As shown in the objective function Equation (1), the square *F* norm is used as the distance measure. Still, the square *F* norm is not robust because the edge’s observation value will quickly make the solution deviate from the expected answer. There is 2DPCA based on *L*_{1} norm to solve this problem, which can reduce this influence to a certain extent.

2.2. 2DPCA-L1

The objective function of 2DPCA-L1 is as follows：

$\underset{{W}^{\text{T}}W=I}{\mathrm{max}}{\displaystyle \underset{i=1}{\overset{M}{\sum}}{\Vert {A}_{i}W\Vert}_{{L}_{1}}^{2}}$ (4)

${\Vert \text{\hspace{0.05em}}\cdot \text{\hspace{0.05em}}\Vert}_{{L}_{1}}$ is the *L*_{1} norm of the matrix. Compared with the traditional 2DPCA, 2DPCA-L1 is more robust to the data with outliers, but it also has some defects. Firstly, it does not satisfy the rotation invariance:

$\underset{i=1}{\overset{M}{\sum}}{\Vert {E}_{i}\Vert}_{{L}_{1}}}+{\displaystyle \underset{i=1}{\overset{M}{\sum}}{\Vert {A}_{i}W\Vert}_{{L}_{1}}}\ne {\displaystyle \underset{i=1}{\overset{M}{\sum}}{\Vert {A}_{i}\Vert}_{{L}_{1}}$ (5)

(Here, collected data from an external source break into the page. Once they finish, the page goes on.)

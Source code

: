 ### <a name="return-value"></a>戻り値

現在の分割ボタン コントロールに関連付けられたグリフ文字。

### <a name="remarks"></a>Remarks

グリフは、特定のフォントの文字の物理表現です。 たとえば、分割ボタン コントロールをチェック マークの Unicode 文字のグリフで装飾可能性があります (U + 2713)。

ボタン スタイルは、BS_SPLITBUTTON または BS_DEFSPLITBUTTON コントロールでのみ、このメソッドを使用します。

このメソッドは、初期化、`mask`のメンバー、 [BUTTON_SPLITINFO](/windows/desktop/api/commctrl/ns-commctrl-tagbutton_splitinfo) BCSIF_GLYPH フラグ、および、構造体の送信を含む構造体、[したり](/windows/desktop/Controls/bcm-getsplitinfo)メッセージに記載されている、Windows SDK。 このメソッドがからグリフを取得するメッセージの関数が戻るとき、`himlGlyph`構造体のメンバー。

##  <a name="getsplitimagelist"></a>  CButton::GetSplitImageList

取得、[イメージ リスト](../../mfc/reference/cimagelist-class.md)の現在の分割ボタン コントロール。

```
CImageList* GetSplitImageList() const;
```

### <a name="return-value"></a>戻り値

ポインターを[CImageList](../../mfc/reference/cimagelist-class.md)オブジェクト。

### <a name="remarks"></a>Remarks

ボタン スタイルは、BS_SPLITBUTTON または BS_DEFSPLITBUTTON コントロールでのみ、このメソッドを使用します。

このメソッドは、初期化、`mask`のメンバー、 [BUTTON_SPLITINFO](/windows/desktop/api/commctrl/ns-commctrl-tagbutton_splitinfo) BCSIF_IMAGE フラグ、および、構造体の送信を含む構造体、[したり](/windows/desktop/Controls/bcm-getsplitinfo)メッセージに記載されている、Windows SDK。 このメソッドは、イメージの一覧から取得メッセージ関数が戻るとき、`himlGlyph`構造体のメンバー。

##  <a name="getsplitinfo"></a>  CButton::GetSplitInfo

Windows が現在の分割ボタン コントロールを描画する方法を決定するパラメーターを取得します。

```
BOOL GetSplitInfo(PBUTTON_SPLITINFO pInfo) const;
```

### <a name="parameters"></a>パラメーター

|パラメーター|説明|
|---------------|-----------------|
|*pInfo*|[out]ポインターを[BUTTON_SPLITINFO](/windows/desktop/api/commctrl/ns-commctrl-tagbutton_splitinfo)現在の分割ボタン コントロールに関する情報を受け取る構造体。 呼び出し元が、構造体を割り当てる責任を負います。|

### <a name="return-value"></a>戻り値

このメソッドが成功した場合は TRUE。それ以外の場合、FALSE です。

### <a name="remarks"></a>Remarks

Obviously, the solution of Equation (4) is not the solution of Equation (6); that is to say, it does not consider the reconstruction error. As a result, their robustness has not been greatly improved. It still thinks that every image has the same contribution. The outliers or noises make the samples have sparse distribution, which also affects the robustness of the model. Secondly, it is very difficult to solve the objective function Equation (6). In order to solve these problems, a new robust 2DPCA model is proposed in the third part.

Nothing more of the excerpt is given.